Unter falschem Verdacht Freispruch für Mutter vom Vorwurf des Kindesmissbrauchs
Nach der Trennung seiner Eltern verhält sich ein Mädchen aus Niedersachsen auffällig. Ein Grund wird gesucht, die Mutter des Missbrauchs verdächtigt. Nun hat das Gericht entschieden.
Berlin - Eine 36 Jahre alte Mutter ist vom Vorwurf des Kindesmissbrauchs freigesprochen worden. Das Berliner Landgericht folgte damit nach rund viermonatigem Prozess den Anträgen von Staatsanwaltschaft und Verteidigung. „Dass es sexuellen Missbrauch gab, ist absolut nicht feststellbar – und die Kammer geht auch nicht davon aus“, begründete der Vorsitzende Richter Wulf Burchards am Freitag das Urteil. Auch die Staatsanwaltschaft sei zu dem Schluss gekommen, dass nichts an den Vorwürfen ist.

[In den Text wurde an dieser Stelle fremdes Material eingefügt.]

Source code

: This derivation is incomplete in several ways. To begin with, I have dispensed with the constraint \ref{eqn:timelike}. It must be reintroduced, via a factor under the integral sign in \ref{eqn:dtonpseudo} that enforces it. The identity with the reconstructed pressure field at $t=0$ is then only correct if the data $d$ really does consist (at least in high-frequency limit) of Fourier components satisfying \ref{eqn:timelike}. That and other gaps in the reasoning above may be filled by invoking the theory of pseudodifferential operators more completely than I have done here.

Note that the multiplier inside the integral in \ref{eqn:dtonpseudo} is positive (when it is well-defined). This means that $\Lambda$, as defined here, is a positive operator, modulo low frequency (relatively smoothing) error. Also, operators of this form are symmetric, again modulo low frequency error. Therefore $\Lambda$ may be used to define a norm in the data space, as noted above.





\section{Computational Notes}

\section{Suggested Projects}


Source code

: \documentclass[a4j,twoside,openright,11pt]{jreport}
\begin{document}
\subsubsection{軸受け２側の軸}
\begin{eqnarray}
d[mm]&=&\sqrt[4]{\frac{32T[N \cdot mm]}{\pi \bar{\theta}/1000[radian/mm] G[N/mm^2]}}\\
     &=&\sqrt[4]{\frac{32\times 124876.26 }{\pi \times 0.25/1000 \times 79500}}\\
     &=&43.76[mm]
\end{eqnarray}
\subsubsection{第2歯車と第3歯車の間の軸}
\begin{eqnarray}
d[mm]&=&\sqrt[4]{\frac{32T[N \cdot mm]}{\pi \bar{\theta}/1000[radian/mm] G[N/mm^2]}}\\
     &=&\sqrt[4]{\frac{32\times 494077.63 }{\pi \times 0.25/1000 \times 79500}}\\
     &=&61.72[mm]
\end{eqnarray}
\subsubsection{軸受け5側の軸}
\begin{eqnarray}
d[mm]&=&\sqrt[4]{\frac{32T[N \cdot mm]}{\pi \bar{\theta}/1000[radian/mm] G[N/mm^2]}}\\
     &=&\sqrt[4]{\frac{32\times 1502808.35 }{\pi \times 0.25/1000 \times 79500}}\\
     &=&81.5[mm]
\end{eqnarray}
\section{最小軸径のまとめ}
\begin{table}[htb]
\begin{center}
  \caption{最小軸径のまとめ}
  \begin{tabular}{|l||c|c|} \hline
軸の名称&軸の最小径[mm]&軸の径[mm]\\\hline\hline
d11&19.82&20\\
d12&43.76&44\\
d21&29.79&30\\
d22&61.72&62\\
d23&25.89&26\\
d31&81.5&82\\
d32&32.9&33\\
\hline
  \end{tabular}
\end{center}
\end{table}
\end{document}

Der Frau, die damals in Niedersachsen lebte, war unter anderem vorgeworfen worden, ihre kleine Tochter in zwei Fällen unbekannten Männern zur Verfügung gestellt zu haben, die sie vergewaltigt hätten. Um insgesamt fünf angebliche Vorfälle zwischen 2015 und 2017 ging es in dem Verfahren. Das Mädchen sei vier bis fünf Jahre alt gewesen.
Kontakt zum Kind wurde über Jahre unterbunden
Mehr als vier Jahre stand die Mutter unter gravierendem Verdacht, den zuerst die Stiefmutter des Kindes geäußert haben soll. Die Anklage lautete unter anderem auf schweren sexuellen Missbrauch von Kindern und Vergewaltigung - zum Teil durch Unterlassen begangen. „Am Ende des Verfahrens stehen wir vor einem Scherbenhaufen, es gibt nur Verlierer“, sagte der Vorsitzende Richter weiter. So sei der Kontakt der Mutter zu ihrem Kind über Jahre unterbunden worden.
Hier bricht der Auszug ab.